## How good is our algorithm for this data set?

Here are 4 of the main metrics of error when it comes to linear regression. $\hat{y}$ is our model's predicted value:
- __Mean Absolute Error:__ This one treats all error equally. In other words, major outlier don't have a up-scaled effect on the total error when compared to smaller error terms.

### $$\epsilon_{mae} = \frac{1}{n}\sum_{i=0}^n |y_i - \hat{y_i}|$$


- __Mean Squared Error:__ This type of error penalizes error terms by squaring them. This might result in one or two outliers in the data causing an over-estimation of error in the model. On the other hand, if large outliers are particularly undesireable, this method will notify us of that type of error more quickly. 

### $$\epsilon_{mse} = \frac{1}{n}\sum_{i=0}^n (y_i - \hat{y_i})^2$$

- __Root Mean Squared Error:__ The square root of Mean Squared Error. It's pretty hard to find any reading about when or or why to use this instead of just using MSE. 

### $$\epsilon_{rmse} = \sqrt{\frac{1}{n}\sum_{i=0}^n (y_i - \hat{y_i})^2}$$

- __$R^2$ AKA Coefficient of Determination:__ Conceptually, $R^2$ is a measure of performance that tells us how much better (or worse) our model is than a model who just predicts the average every time. Mathematically, we are taking the difference the variance of the dependant variable from the average value and the variance of the actual values from the predicted values of our model. We want to see which one is larger. In the formula below, note that if variance from the mean is larger than variance from the predicted values, we get a positive number. If the variance of the data from our predicted values is larger, we get a negative number. 

### $$R^2 = \frac{Var(Y) - Var(Y)_{reg}}{Var(Y)} = 1 - \frac{Var(Y)_{reg}}{Var(Y)} $$

## Further Explanation of $R^2$ Values

To explain $Var(Y)_{reg}$ the "variance of the regression model", let's look at the general definition of variance using $N$ equally likely outcomes:

### $$\text{Var}(Y) = E[(Y - E[Y])^2] = \frac{1}{N}\sum  ({y_i} - {\mu})^2 = \sigma^2$$

In this general definition, we are looking at the expectation of the sqared difference between the variable and its average value $E[(Y - \mu)^2]$. When we want to talk about the variance of the regression model, we are talking about the expectation of the squared difference between the actual values and our predicted ones. This is technically termed the __residual sum of squares__: 

### $$\text{Var}(Y)_{regression} = \frac{1}{N}\sum ({y_i} - \hat{y})^2 = \epsilon_{mse}$$

Notice that this is just the definition of _mean squared error_ from above. 
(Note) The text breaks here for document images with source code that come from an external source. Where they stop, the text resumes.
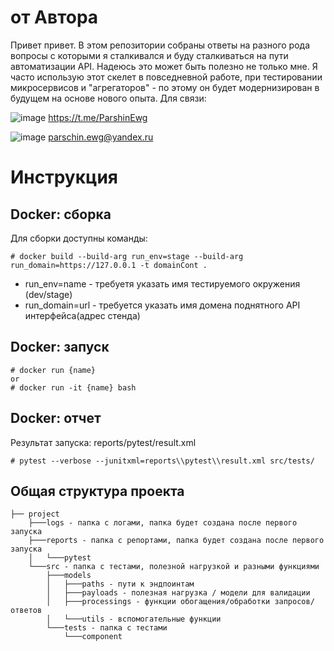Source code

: # от Автора

Привет привет. В этом репозитории собраны ответы на разного рода вопросы с которыми я сталкивался и буду сталкиваться на пути автоматизации API. Надеюсь это может быть полезно не только мне. 
Я часто использую этот скелет в повседневной работе, при тестировании микросервисов и "агрегаторов" - по этому он будет модернизирован в будущем на основе нового опыта.  Для связи:

![image](https://github.com/user-attachments/assets/e1675131-4f02-45bb-bfd5-7a21c20945c9) https://t.me/ParshinEwg

![image](https://github.com/user-attachments/assets/a6da1eb3-b559-4990-b24a-7fcd54eb1d7d) parschin.ewg@yandex.ru


# Инструкция
## Docker: сборка

Для сборки доступны команды:
```
# docker build --build-arg run_env=stage --build-arg run_domain=https://127.0.0.1 -t domainCont .
```
* run_env=name - требуетя указать имя тестируемого окружения (dev/stage)
* run_domain=url - требуется указать имя домена поднятного API интерфейса(адрес стенда) 

## Docker: запуск

```
# docker run {name}
or
# docker run -it {name} bash
```
## Docker: отчет
Результат запуска:
reports/pytest/result.xml
```
# pytest --verbose --junitxml=reports\\pytest\\result.xml src/tests/
```
## Общая структура проекта
```
├── project
    ├───logs - папка с логами, папка будет создана после первого запуска
    ├───reports - папка с репортами, папка будет создана после первого запуска
    │   └───pytest
    └───src - папка с тестами, полезной нагрузкой и разными функциями
        ├───models
        │   ├───paths - пути к эндпоинтам
        │   ├───payloads - полезная нагрузка / модели для валидации
        │   ├───processings - функции обогащения/обработки запросов/ответов
        │   └───utils - вспомогательные функции
        └───tests - папка с тестами
            └───component
```
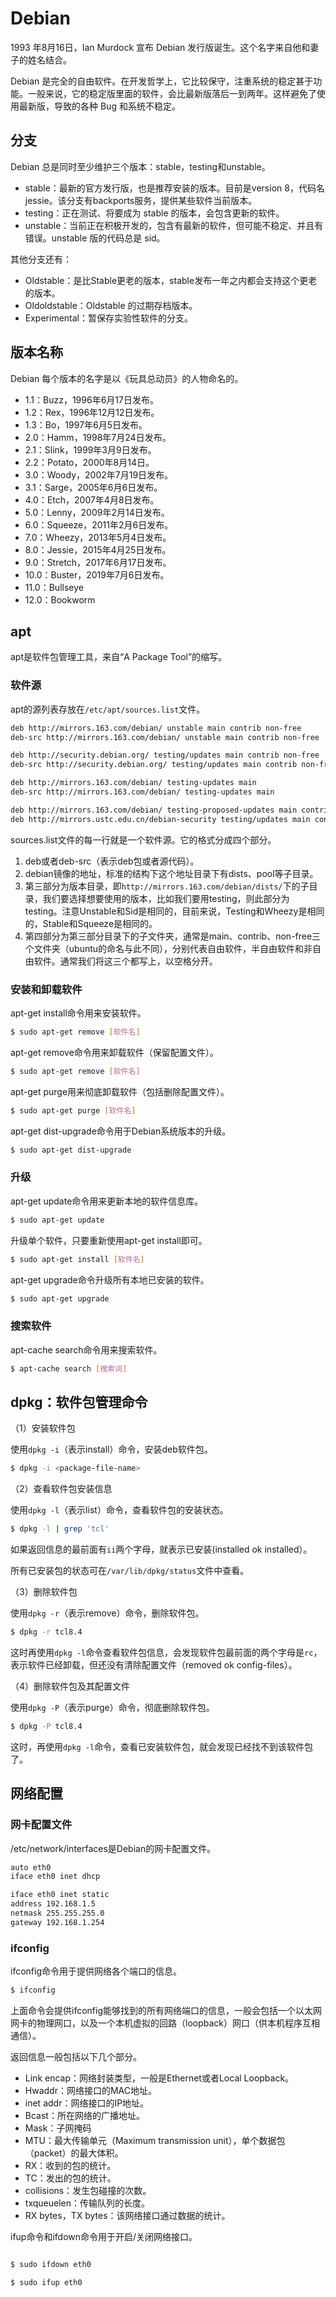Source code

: # Debian

1993 年8月16日，Ian Murdock 宣布 Debian 发行版诞生。这个名字来自他和妻子的姓名结合。

Debian 是完全的自由软件。在开发哲学上，它比较保守，注重系统的稳定甚于功能。一般来说，它的稳定版里面的软件，会比最新版落后一到两年。这样避免了使用最新版，导致的各种 Bug 和系统不稳定。

## 分支

Debian 总是同时至少维护三个版本：stable，testing和unstable。

- stable：最新的官方发行版，也是推荐安装的版本。目前是version 8，代码名jessie。该分支有backports服务，提供某些软件当前版本。
- testing：正在测试、将要成为 stable 的版本，会包含更新的软件。
- unstable：当前正在积极开发的，包含有最新的软件，但可能不稳定、并且有错误。unstable 版的代码总是 sid。

其他分支还有：

- Oldstable：是比Stable更老的版本，stable发布一年之内都会支持这个更老的版本。
- Oldoldstable：Oldstable 的过期存档版本。
- Experimental：暂保存实验性软件的分支。

## 版本名称

Debian 每个版本的名字是以《玩具总动员》的人物命名的。

- 1.1：Buzz，1996年6月17日发布。
- 1.2：Rex，1996年12月12日发布。
- 1.3：Bo，1997年6月5日发布。
- 2.0：Hamm，1998年7月24日发布。
- 2.1：Slink，1999年3月9日发布。
- 2.2：Potato，2000年8月14日。
- 3.0：Woody，2002年7月19日发布。
- 3.1：Sarge，2005年6月6日发布。
- 4.0：Etch，2007年4月8日发布。
- 5.0：Lenny，2009年2月14日发布。
- 6.0：Squeeze，2011年2月6日发布。
- 7.0：Wheezy，2013年5月4日发布。
- 8.0：Jessie，2015年4月25日发布。
- 9.0：Stretch，2017年6月17日发布。
- 10.0：Buster，2019年7月6日发布。
- 11.0：Bullseye
- 12.0：Bookworm

## apt

apt是软件包管理工具，来自“A Package Tool”的缩写。

### 软件源

apt的源列表存放在`/etc/apt/sources.list`文件。

```bash
deb http://mirrors.163.com/debian/ unstable main contrib non-free
deb-src http://mirrors.163.com/debian/ unstable main contrib non-free

deb http://security.debian.org/ testing/updates main contrib non-free
deb-src http://security.debian.org/ testing/updates main contrib non-free

deb http://mirrors.163.com/debian/ testing-updates main
deb-src http://mirrors.163.com/debian/ testing-updates main

deb http://mirrors.163.com/debian/ testing-proposed-updates main contrib non-free
deb http://mirrors.ustc.edu.cn/debian-security testing/updates main contrib non-free
```

sources.list文件的每一行就是一个软件源。它的格式分成四个部分。

1. deb或者deb-src（表示deb包或者源代码）。
2. debian镜像的地址，标准的结构下这个地址目录下有dists、pool等子目录。
3. 第三部分为版本目录，即`http://mirrors.163.com/debian/dists/`下的子目录，我们要选择想要使用的版本，比如我们要用testing，则此部分为testing。注意Unstable和Sid是相同的，目前来说，Testing和Wheezy是相同的，Stable和Squeeze是相同的。
4. 第四部分为第三部分目录下的子文件夹，通常是main、contrib、non-free三个文件夹（ubuntu的命名与此不同），分别代表自由软件，半自由软件和非自由软件。通常我们将这三个都写上，以空格分开。

### 安装和卸载软件

apt-get install命令用来安装软件。

```bash
$ sudo apt-get remove [软件名]
```

apt-get remove命令用来卸载软件（保留配置文件）。

```bash
$ sudo apt-get remove [软件名]
```

apt-get purge用来彻底卸载软件（包括删除配置文件）。

```bash
$ sudo apt-get purge [软件名]
```

apt-get dist-upgrade命令用于Debian系统版本的升级。

```bash
$ sudo apt-get dist-upgrade
```

### 升级

apt-get update命令用来更新本地的软件信息库。

```bash
$ sudo apt-get update
```

升级单个软件，只要重新使用apt-get install即可。

```bash
$ sudo apt-get install [软件名] 
```

apt-get upgrade命令升级所有本地已安装的软件。

```bash
$ sudo apt-get upgrade 
```

### 搜索软件

apt-cache search命令用来搜索软件。

```bash
$ apt-cache search [搜索词] 
```

## dpkg：软件包管理命令

（1）安装软件包

使用`dpkg -i`（表示install）命令，安装deb软件包。

```bash
$ dpkg -i <package-file-name>
```

（2）查看软件包安装信息

使用`dpkg -l`（表示list）命令，查看软件包的安装状态。

```bash
$ dpkg -l | grep 'tcl'
```

如果返回信息的最前面有`ii`两个字母，就表示已安装(installed ok installed）。

所有已安装包的状态可在`/var/lib/dpkg/status`文件中查看。

（3）删除软件包

使用`dpkg -r`（表示remove）命令，删除软件包。

```bash
$ dpkg -r tcl8.4 
```

这时再使用`dpkg -l`命令查看软件包信息，会发现软件包最前面的两个字母是`rc`，表示软件已经卸载，但还没有清除配置文件（removed ok config-files）。

（4）删除软件包及其配置文件

使用`dpkg -P`（表示purge）命令，彻底删除软件包。

```bash
$ dpkg -P tcl8.4 
```

这时，再使用`dpkg -l`命令，查看已安装软件包，就会发现已经找不到该软件包了。

## 网络配置

### 网卡配置文件

/etc/network/interfaces是Debian的网卡配置文件。 

```bash
auto eth0
iface eth0 inet dhcp
```

```bash
iface eth0 inet static
address 192.168.1.5
netmask 255.255.255.0
gateway 192.168.1.254
```

### ifconfig

ifconfig命令用于提供网络各个端口的信息。

```bash
$ ifconfig
```

上面命令会提供ifconfig能够找到的所有网络端口的信息，一般会包括一个以太网网卡的物理网口，以及一个本机虚拟的回路（loopback）网口（供本机程序互相通信）。

返回信息一般包括以下几个部分。

- Link encap：网络封装类型，一般是Ethernet或者Local Loopback。
- Hwaddr：网络接口的MAC地址。
- inet addr：网络接口的IP地址。
- Bcast：所在网络的广播地址。
- Mask：子网掩码
- MTU：最大传输单元（Maximum transmission unit），单个数据包（packet）的最大体积。
- RX：收到的包的统计。
- TC：发出的包的统计。
- collisions：发生包碰撞的次数。
- txqueuelen：传输队列的长度。
- RX bytes，TX bytes：该网络接口通过数据的统计。

ifup命令和ifdown命令用于开启/关闭网络接口。

```bash

$ sudo ifdown eth0

$ sudo ifup eth0

```
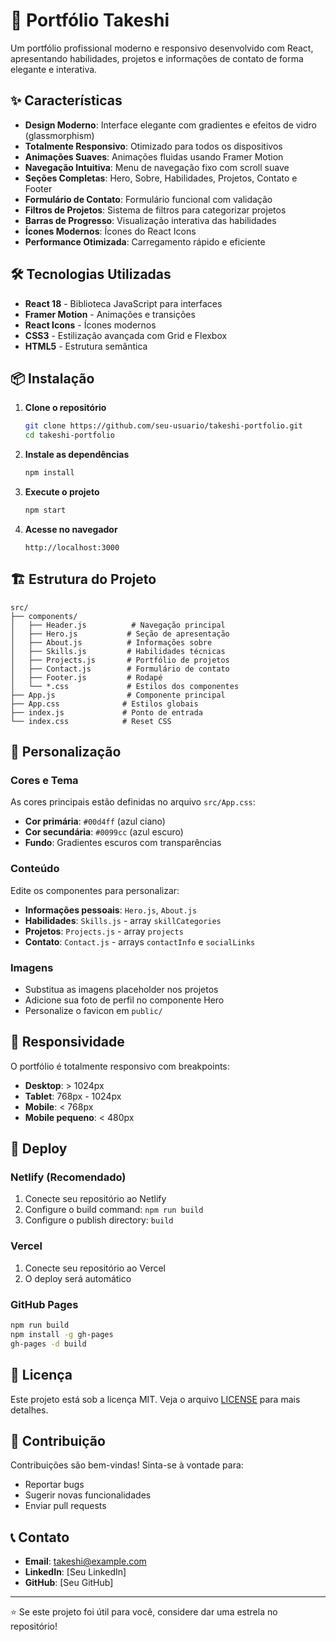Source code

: # 🚀 Portfólio Takeshi

Um portfólio profissional moderno e responsivo desenvolvido com React, apresentando habilidades, projetos e informações de contato de forma elegante e interativa.

## ✨ Características

- **Design Moderno**: Interface elegante com gradientes e efeitos de vidro (glassmorphism)
- **Totalmente Responsivo**: Otimizado para todos os dispositivos
- **Animações Suaves**: Animações fluidas usando Framer Motion
- **Navegação Intuitiva**: Menu de navegação fixo com scroll suave
- **Seções Completas**: Hero, Sobre, Habilidades, Projetos, Contato e Footer
- **Formulário de Contato**: Formulário funcional com validação
- **Filtros de Projetos**: Sistema de filtros para categorizar projetos
- **Barras de Progresso**: Visualização interativa das habilidades
- **Ícones Modernos**: Ícones do React Icons
- **Performance Otimizada**: Carregamento rápido e eficiente

## 🛠️ Tecnologias Utilizadas

- **React 18** - Biblioteca JavaScript para interfaces
- **Framer Motion** - Animações e transições
- **React Icons** - Ícones modernos
- **CSS3** - Estilização avançada com Grid e Flexbox
- **HTML5** - Estrutura semântica

## 📦 Instalação

1. **Clone o repositório**

   ```bash
   git clone https://github.com/seu-usuario/takeshi-portfolio.git
   cd takeshi-portfolio
   ```

2. **Instale as dependências**

   ```bash
   npm install
   ```

3. **Execute o projeto**

   ```bash
   npm start
   ```

4. **Acesse no navegador**
   ```
   http://localhost:3000
   ```

## 🏗️ Estrutura do Projeto

```
src/
├── components/
│   ├── Header.js          # Navegação principal
│   ├── Hero.js           # Seção de apresentação
│   ├── About.js          # Informações sobre
│   ├── Skills.js         # Habilidades técnicas
│   ├── Projects.js       # Portfólio de projetos
│   ├── Contact.js        # Formulário de contato
│   ├── Footer.js         # Rodapé
│   └── *.css             # Estilos dos componentes
├── App.js                # Componente principal
├── App.css              # Estilos globais
├── index.js             # Ponto de entrada
└── index.css            # Reset CSS
```

## 🎨 Personalização

### Cores e Tema

As cores principais estão definidas no arquivo `src/App.css`:

- **Cor primária**: `#00d4ff` (azul ciano)
- **Cor secundária**: `#0099cc` (azul escuro)
- **Fundo**: Gradientes escuros com transparências

### Conteúdo

Edite os componentes para personalizar:

- **Informações pessoais**: `Hero.js`, `About.js`
- **Habilidades**: `Skills.js` - array `skillCategories`
- **Projetos**: `Projects.js` - array `projects`
- **Contato**: `Contact.js` - arrays `contactInfo` e `socialLinks`

### Imagens

- Substitua as imagens placeholder nos projetos
- Adicione sua foto de perfil no componente Hero
- Personalize o favicon em `public/`

## 📱 Responsividade

O portfólio é totalmente responsivo com breakpoints:

- **Desktop**: > 1024px
- **Tablet**: 768px - 1024px
- **Mobile**: < 768px
- **Mobile pequeno**: < 480px

## 🚀 Deploy

### Netlify (Recomendado)

1. Conecte seu repositório ao Netlify
2. Configure o build command: `npm run build`
3. Configure o publish directory: `build`

### Vercel

1. Conecte seu repositório ao Vercel
2. O deploy será automático

### GitHub Pages

```bash
npm run build
npm install -g gh-pages
gh-pages -d build
```

## 📄 Licença

Este projeto está sob a licença MIT. Veja o arquivo [LICENSE](LICENSE) para mais detalhes.

## 🤝 Contribuição

Contribuições são bem-vindas! Sinta-se à vontade para:

- Reportar bugs
- Sugerir novas funcionalidades
- Enviar pull requests

## 📞 Contato

- **Email**: takeshi@example.com
- **LinkedIn**: [Seu LinkedIn]
- **GitHub**: [Seu GitHub]

---

⭐ Se este projeto foi útil para você, considere dar uma estrela no repositório!
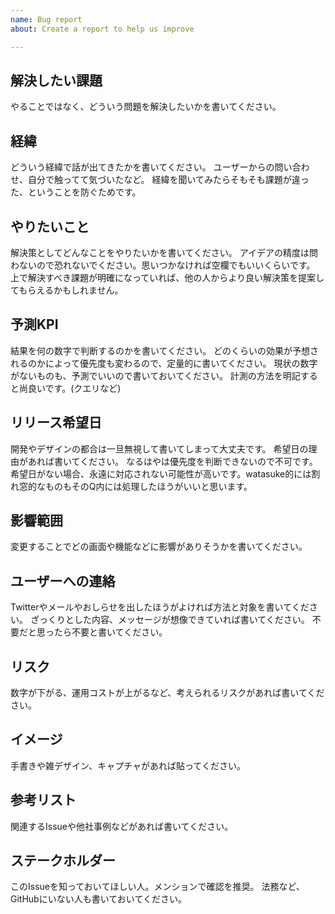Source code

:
 ```yaml
---
name: Bug report
about: Create a report to help us improve

---
```


## 解決したい課題
やることではなく、どういう問題を解決したいかを書いてください。

## 経緯
どういう経緯で話が出てきたかを書いてください。
ユーザーからの問い合わせ、自分で触ってて気づいたなど。
経緯を聞いてみたらそもそも課題が違った、ということを防ぐためです。

## やりたいこと
解決策としてどんなことをやりたいかを書いてください。
アイデアの精度は問わないので恐れないでください。思いつかなければ空欄でもいいくらいです。
上で解決すべき課題が明確になっていれば、他の人からより良い解決策を提案してもらえるかもしれません。

## 予測KPI
結果を何の数字で判断するのかを書いてください。
どのくらいの効果が予想されるのかによって優先度も変わるので、定量的に書いてください。
現状の数字がないものも、予測でいいので書いておいてください。
計測の方法を明記すると尚良いです。(クエリなど)

## リリース希望日
開発やデザインの都合は一旦無視して書いてしまって大丈夫です。
希望日の理由があれば書いてください。
なるはやは優先度を判断できないので不可です。
希望日がない場合、永遠に対応されない可能性が高いです。watasuke的には割れ窓的なものもそのQ内には処理したほうがいいと思います。

## 影響範囲
変更することでどの画面や機能などに影響がありそうかを書いてください。

## ユーザーへの連絡
Twitterやメールやおしらせを出したほうがよければ方法と対象を書いてください。
ざっくりとした内容、メッセージが想像できていれば書いてください。
不要だと思ったら不要と書いてください。

## リスク
数字が下がる、運用コストが上がるなど、考えられるリスクがあれば書いてください。

## イメージ
手書きや雑デザイン、キャプチャがあれば貼ってください。

## 参考リスト
関連するIssueや他社事例などがあれば書いてください。

## ステークホルダー
このIssueを知っておいてほしい人。メンションで確認を推奨。
法務など、GitHubにいない人も書いておいてください。

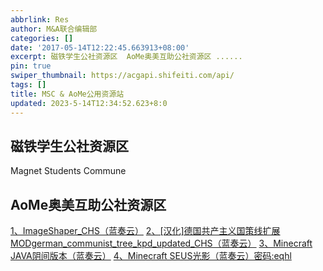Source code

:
 ```yaml
---
abbrlink: Res
author: M&A联合编辑部
categories: []
date: '2017-05-14T12:22:45.663913+08:00'
excerpt: 磁铁学生公社资源区  AoMe奥美互助公社资源区 ......
pin: true
swiper_thumbnail: https://acgapi.shifeiti.com/api/
tags: []
title: MSC & AoMe公用资源站
updated: 2023-5-14T12:34:52.623+8:0
---
```

## 磁铁学生公社资源区

Magnet Students Commune

## AoMe奥美互助公社资源区

[1、ImageShaper\_CHS（蓝奏云）](https://aome.lanzout.com/ilkZN0mrs1rg)
[2、[汉化]德国共产主义国策线扩展MODgerman\_communist\_tree\_kpd\_updated\_CHS（蓝奏云）](https://aome.lanzout.com/iaPKe07n0t7c)
[3、Minecraft JAVA阴间版本（蓝奏云）](https://aome.lanzout.com/iV5My0qgh5hc)
[4、Minecraft SEUS光影（蓝奏云）密码:eqhl](https://wwod.lanzout.com/b01qjqn2d)


<link rel="stylesheet" type="text/css" href="https://aome-c.github.io/wwwRes/backgroundResources.css">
### The values for these various error metrics can easily be calculated by Scikit-Learn:

In [30]:

from IPython.utils import io
with io.capture_output() as captured:
    %run linear_regression_02.ipynb 

mae = metrics.mean_absolute_error(y_test, y_pred)
mse = metrics.mean_squared_error(y_test, y_pred)
rmse = np.sqrt(metrics.mean_squared_error(y_test, y_pred))
r2 = metrics.r2_score(y_test, y_pred)

r2

0.7031965697808809

Deciding what kind of error metric to use is application specific. If your data has outliers that are just noise rather than actual values that you might care about, MAE might be a better choice. It is less sensitive to outliers and therefore will give a more accurate accounting of error for the context in which outliers matter less. However, if your data has large outliers that might be particularly meaningful, we would want to know how they impact our model. In this case, using MSE would be a more appropriate choice.